I did not order this! Why is it on my bill?

Document Number: P1190R0
Date: 2018-08-06
Author: David Stone (davidmstone@google.com, david@doublewise.net)
Audience: LEWG, EWG

Purpose

There are many types in the standard library that have comparison operators that defer to the comparison operators of some template parameter (for instance, vector, tuple, and variant, henceforth "wrappers"). This paper explores the issues surrounding operator<=> for such wrappers. In particular, for some types, there is an important reason to define operator== and operator!= even in a world with operator<=>: it is sometimes cheaper to determine that two values are not equal than it is to determine in which way they are unequal. The canonical example here is differently-sized containers. Comparing their sizes is cheap (single integer comparison that does not need to follow a pointer), but comparing a value could be arbitrarily expensive. The current behavior of containers like vector is that no comparisons are performed on the contained objects if the sizes are not equal. It would be an unfortunate pessimization if operator== on a vector<int>, vector<vector<int>>, tuple<vector<int>>, or struct { vector<int>; } suddenly got slower in C++20. This paper explores several potential solutions to decide how to specify operator<=> for wrapper types.

Prior work

What do we value?

The Problems

Performance

The obvious specifications for operator<=> on variable-sized containers is significantly slower than operator== is today because operator<=> cannot short circuit based on size (you know the two containers are unequal, but you do not know which is less), but operator== can. This ends up having far reaching consequences.

Backward compatibility

When we add operator<=> to wrapper types, what do we do when the wrappers are given types that do not implement operator<=>? If we define the wrapper's operator<=> to call the wrapped type's operator<=>, we do not generate operator<=> for such a type, and if we unconditionally remove operator==, operator!=, operator<, operator<=, operator>, and operator>= from the wrapper types, the wrappers suddenly become non-comparable when instantiated with such types.
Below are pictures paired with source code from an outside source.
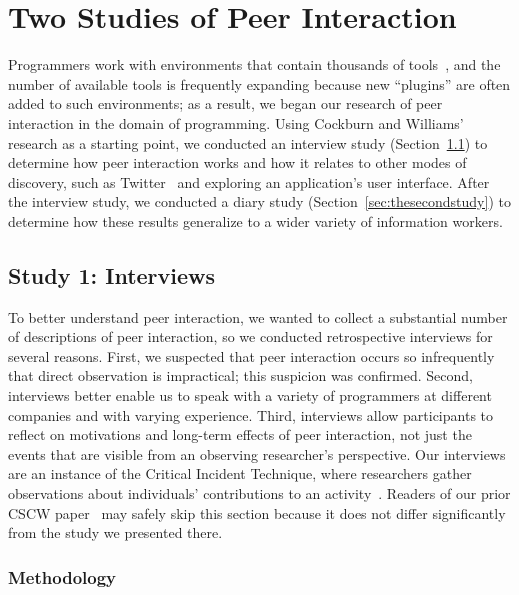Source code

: \documentclass[smallextended]{svjour3}
\newcommand\discovery{peer interaction\xspace}
\newcommand\DisCovery{Peer Interaction\xspace}
\begin{document}
\section{Two Studies of \DisCovery}\label{sec:practice}

\noindent
Programmers work with environments that contain thousands
of tools~\cite{murphyHill12c}, and the number of available tools is frequently expanding 
because new ``plugins'' are often added to such environments;
as a result, we began our research of \discovery in the domain of programming.
Using Cockburn and Williams' research as a starting point, we conducted 
an interview study (Section~\ref{sec:thefirststudy})
to determine how \discovery works and how it relates to other
modes of discovery, such as Twitter~\cite{twitter} and exploring an application's user
interface. 
After the interview study, we conducted a diary study 
(Section~\ref{sec:thesecondstudy})
to determine how these results generalize
to a wider variety of information workers.

\subsection{Study 1: Interviews}\label{sec:thefirststudy}

\noindent
To better understand \discovery, we wanted to collect a substantial number of
descriptions of \discovery, so
we conducted retrospective interviews
for several reasons.
First, we suspected that \discovery occurs so infrequently that
direct observation is impractical; this suspicion was confirmed.
Second, interviews better enable us to speak with a variety of programmers at
different companies and with varying experience.
Third, interviews allow participants to reflect on motivations and long-term
effects of \discovery, not just the events that are visible from an
observing researcher's perspective.
Our interviews are an instance of the Critical Incident Technique, where
researchers gather observations about individuals' contributions to 
an activity~\cite{flanagan1954critical}. 
Readers of our prior CSCW paper~\cite{murphy-hill11:peer} may safely skip
this section because it does not differ significantly from the study we presented
there.

\subsubsection{Methodology}
\end{document}
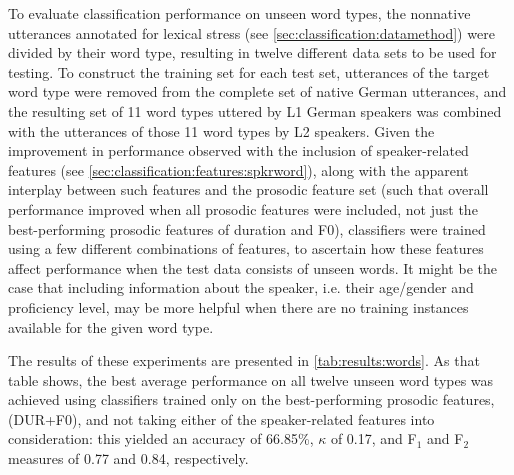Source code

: 	
	To evaluate classification performance on unseen word types, the nonnative utterances annotated for lexical stress (see \cref{sec:classification:datamethod}) were divided by their word type, resulting in twelve different data sets to be used for testing. To construct the training set for each test set, utterances of the target word type  were removed from the complete set of native German utterances, and the resulting set of 11 word types uttered by L1 German speakers was combined with the utterances of those 11 word types by L2 speakers. Given the improvement in performance observed with the inclusion of speaker-related features (see \cref{sec:classification:features:spkrword}), along with the apparent interplay between such features and the prosodic feature set (such that overall performance improved when all prosodic features were included, not just the best-performing prosodic features of duration and F0), classifiers were trained using a few  different combinations of features, to ascertain how these features affect performance when the test data consists of unseen words. It might be the case that including information about the speaker, i.e. their age/gender and proficiency level, may be more helpful when there are no training instances available for the given word type. 
	
	The results of these experiments are presented in \cref{tab:results:words}. As that table shows, the best average performance on all twelve unseen word types was achieved using classifiers trained only on the best-performing prosodic features,(DUR+F0), and not taking either of the speaker-related features into consideration: this yielded an accuracy of 66.85\%, $\kappa$ of 0.17, and F$_1$ and F$_2$ measures of 0.77 and 0.84, respectively. 
	

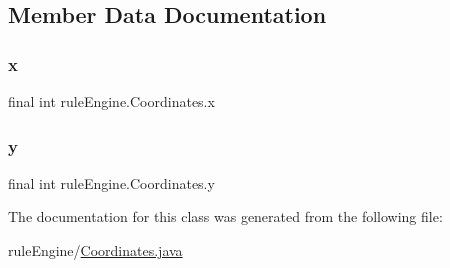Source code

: \subsection{Member Data Documentation}
\mbox{\label{classrule_engine_1_1_coordinates_a31056382eacd17603456770dff83250a}} 
\subsubsection{\texorpdfstring{x}{x}}
{\footnotesize\ttfamily final int rule\+Engine.\+Coordinates.\+x\hspace{0.3cm}{\ttfamily [private]}}

\mbox{\label{classrule_engine_1_1_coordinates_a24ee9a3c2ea5d1d892f8d0955d4cf60f}} 
\subsubsection{\texorpdfstring{y}{y}}
{\footnotesize\ttfamily final int rule\+Engine.\+Coordinates.\+y\hspace{0.3cm}{\ttfamily [private]}}



The documentation for this class was generated from the following file\+:\begin{DoxyCompactItemize}
\item 
rule\+Engine/\mbox{\hyperlink{_coordinates_8java}{Coordinates.\+java}}\end{DoxyCompactItemize}
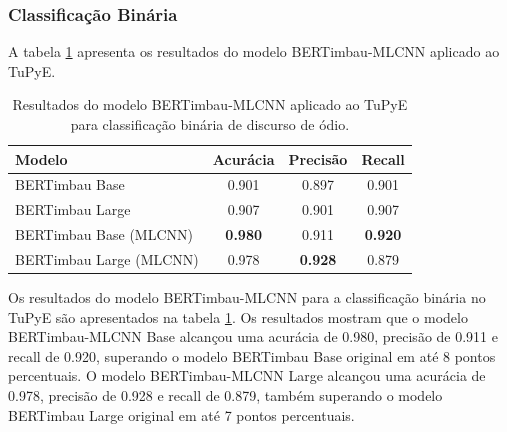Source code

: \documentclass[sigconf,nonacm]{acmart}
\begin{document}
\subsubsection{Classificação Binária}
A tabela \ref{tab:model_comparison_binary_tupye} apresenta os resultados do modelo BERTimbau-MLCNN aplicado ao TuPyE.

\begin{table}[H]
  \centering
  \begin{tabular}{lccc}
    \toprule
    \textbf{Modelo} & \textbf{Acurácia} & \textbf{Precisão} & \textbf{Recall} \\
    \midrule
    BERTimbau Base & 0.901 & 0.897 & 0.901 \\
    BERTimbau Large & 0.907 & 0.901 & 0.907 \\
    BERTimbau Base (MLCNN) & \textbf{0.980} & 0.911 & \textbf{0.920} \\
    BERTimbau Large (MLCNN) & 0.978 & \textbf{0.928} & 0.879 \\
    \bottomrule
  \end{tabular}
  \caption{Resultados do modelo BERTimbau-MLCNN aplicado ao TuPyE para classificação binária de discurso de ódio.}
  \label{tab:model_comparison_binary_tupye}
\end{table}

Os resultados do modelo BERTimbau-MLCNN para a classificação binária no TuPyE são apresentados na tabela \ref{tab:model_comparison_binary_tupye}.
Os resultados mostram que o modelo BERTimbau-MLCNN Base alcançou uma acurácia de 0.980, precisão de 0.911 e recall de 0.920, superando o modelo BERTimbau Base original em até 8 pontos percentuais.
O modelo BERTimbau-MLCNN Large alcançou uma acurácia de 0.978, precisão de 0.928 e recall de 0.879, também superando o modelo BERTimbau Large original em até 7 pontos percentuais.
\end{document}
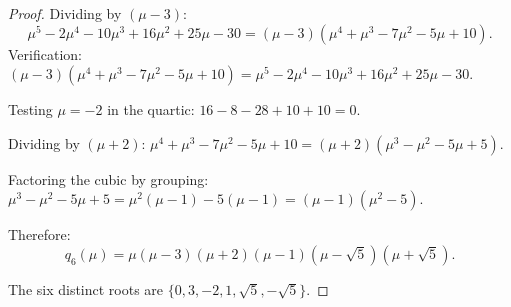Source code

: \documentclass[11pt,a4paper]{article}
\theoremstyle{plain}
\theoremstyle{definition}
\begin{document}
\begin{proof}
Dividing by $(\mu - 3)$:
\[
  \mu^5 - 2\mu^4 - 10\mu^3 + 16\mu^2 + 25\mu - 30
  = (\mu - 3)(\mu^4 + \mu^3 - 7\mu^2 - 5\mu + 10).
\]
Verification: $(\mu - 3)(\mu^4 + \mu^3 - 7\mu^2 - 5\mu + 10)
= \mu^5 - 2\mu^4 - 10\mu^3 + 16\mu^2 + 25\mu - 30$. \checkmark

Testing $\mu = -2$ in the quartic: $16 - 8 - 28 + 10 + 10 = 0$. \checkmark

Dividing by $(\mu + 2)$:
$\mu^4 + \mu^3 - 7\mu^2 - 5\mu + 10 = (\mu + 2)(\mu^3 - \mu^2 - 5\mu + 5)$.

Factoring the cubic by grouping:
$\mu^3 - \mu^2 - 5\mu + 5 = \mu^2(\mu - 1) - 5(\mu - 1) = (\mu - 1)(\mu^2 - 5)$.

Therefore:
\begin{equation}\label{eq:q6-factored}
  q_6(\mu) = \mu(\mu - 3)(\mu + 2)(\mu - 1)(\mu - \sqrt{5})(\mu + \sqrt{5}).
\end{equation}

The six distinct roots are $\{0, 3, -2, 1, \sqrt{5}, -\sqrt{5}\}$.
\end{proof}
\end{document}
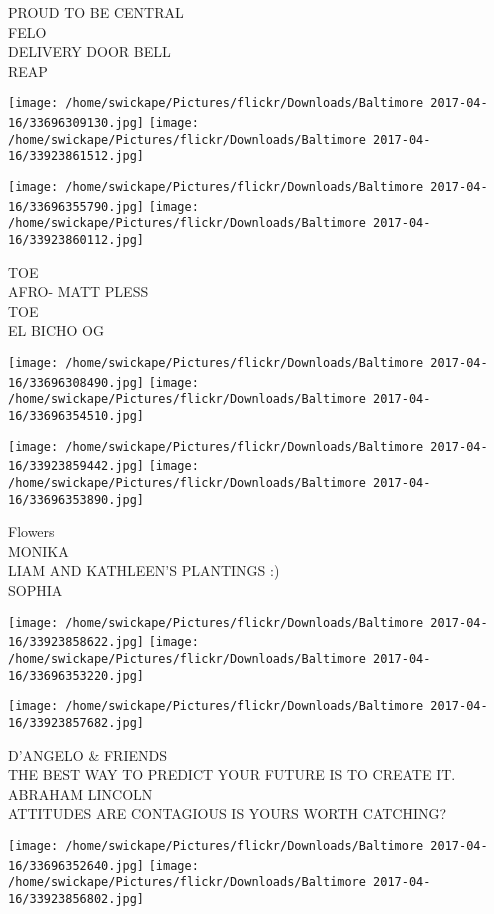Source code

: \documentclass[10pt,letterpaper]{article}
\begin{document}
PROUD TO BE CENTRAL\\
FELO\\
DELIVERY DOOR BELL\\
REAP
\pagebreak

\texttt{[image: /home/swickape/Pictures/flickr/Downloads/Baltimore 2017-04-16/33696309130.jpg]}
\texttt{[image: /home/swickape/Pictures/flickr/Downloads/Baltimore 2017-04-16/33923861512.jpg]}

\texttt{[image: /home/swickape/Pictures/flickr/Downloads/Baltimore 2017-04-16/33696355790.jpg]}
\texttt{[image: /home/swickape/Pictures/flickr/Downloads/Baltimore 2017-04-16/33923860112.jpg]}

TOE\\
AFRO{-} MATT PLESS\\
TOE\\
EL BICHO OG
\pagebreak

\texttt{[image: /home/swickape/Pictures/flickr/Downloads/Baltimore 2017-04-16/33696308490.jpg]}
\texttt{[image: /home/swickape/Pictures/flickr/Downloads/Baltimore 2017-04-16/33696354510.jpg]}

\texttt{[image: /home/swickape/Pictures/flickr/Downloads/Baltimore 2017-04-16/33923859442.jpg]}
\texttt{[image: /home/swickape/Pictures/flickr/Downloads/Baltimore 2017-04-16/33696353890.jpg]}

Flowers\\
MONIKA\\
LIAM AND KATHLEEN'S PLANTINGS :)\\
SOPHIA
\pagebreak

\texttt{[image: /home/swickape/Pictures/flickr/Downloads/Baltimore 2017-04-16/33923858622.jpg]}
\texttt{[image: /home/swickape/Pictures/flickr/Downloads/Baltimore 2017-04-16/33696353220.jpg]}

\vspace{0.25in}
\texttt{[image: /home/swickape/Pictures/flickr/Downloads/Baltimore 2017-04-16/33923857682.jpg]}

D'ANGELO \& FRIENDS\\
THE BEST WAY TO PREDICT YOUR FUTURE IS TO CREATE IT. ABRAHAM LINCOLN\\
ATTITUDES ARE CONTAGIOUS IS YOURS WORTH CATCHING?
\pagebreak

\texttt{[image: /home/swickape/Pictures/flickr/Downloads/Baltimore 2017-04-16/33696352640.jpg]}
\texttt{[image: /home/swickape/Pictures/flickr/Downloads/Baltimore 2017-04-16/33923856802.jpg]}
\end{document}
If we unconditionally use compare_3way to implement these types so that we fall back on operator== and operator< for the underlying type, we end up with a silent performance change that makes such types up to twice as expensive to compare.

Background

Prior to operator<=>, how do you implement operator== for a SequenceContainer, such as vector? (note: this paper intentially inlines the call to algorithms like equal and lexicographical_compare, and names the functions something other than operator== to give them a name for discussion)

template<typename T>
bool equal1(vector<T> const & lhs, vector<T> const & rhs) {
    if (lhs.size() != rhs.size()) {
        return false;
    }
    auto lhs_first = lhs.begin();
    auto const lhs_last = lhs.end();
    auto rhs_first = rhs.begin();
    while (lhs_first != lhs_last) {
        if (!(*lhs_first == *rhs_first)) {
            return false;
        }
        ++lhs_first;
        ++rhs_first;
    }
    return true;
}

This ensures that two differently-sized containers will immediately return false. It performs a single comparison of a data member within the vector, then each iteration performs a single iterator comparison. It is important to note that the early size check lets us avoid following the internal data pointer in the container and lets us avoid a loop / function call. If we try to implement this without having the size check (note that it is currently mandated that implementations perform this size check), we have two possible solutions:

template<typename T>
bool equal2(vector<T> const & lhs, vector<T> const & rhs) {
    auto lhs_first = lhs.begin();
    auto const lhs_last = lhs.end();
    auto rhs_first = rhs.begin();
    auto const rhs_last = rhs.end();
    while (lhs_first != lhs_last && rhs_first != rhs_last) {
        if (!(*lhs_first == *rhs_first)) {
            return false;
        }
        ++lhs_first;
        ++rhs_first;
    }
    return lhs.size() == rhs.size();
}

template<typename T>
bool equal3(vector<T> const & lhs, vector<T> const & rhs) {
    auto impl = [](vector<T> const & smaller, vector<T> const & larger) {
        auto smaller_first = smaller.begin();
        auto const smaller_last = smaller.end();
        auto larger_first = larger.begin();
        while (smaller_first != smaller_last) {
            if (!(*smaller_first == *larger_first)) {
                return false;
            }
            ++smaller_first;
            ++larger_first;
        }
        return larger_first == larger.end();
    };

    return lhs.size() <= rhs.size() ? impl(lhs, rhs) : impl(rhs, lhs);
}

You can see the generated code for these versions on Godbolt.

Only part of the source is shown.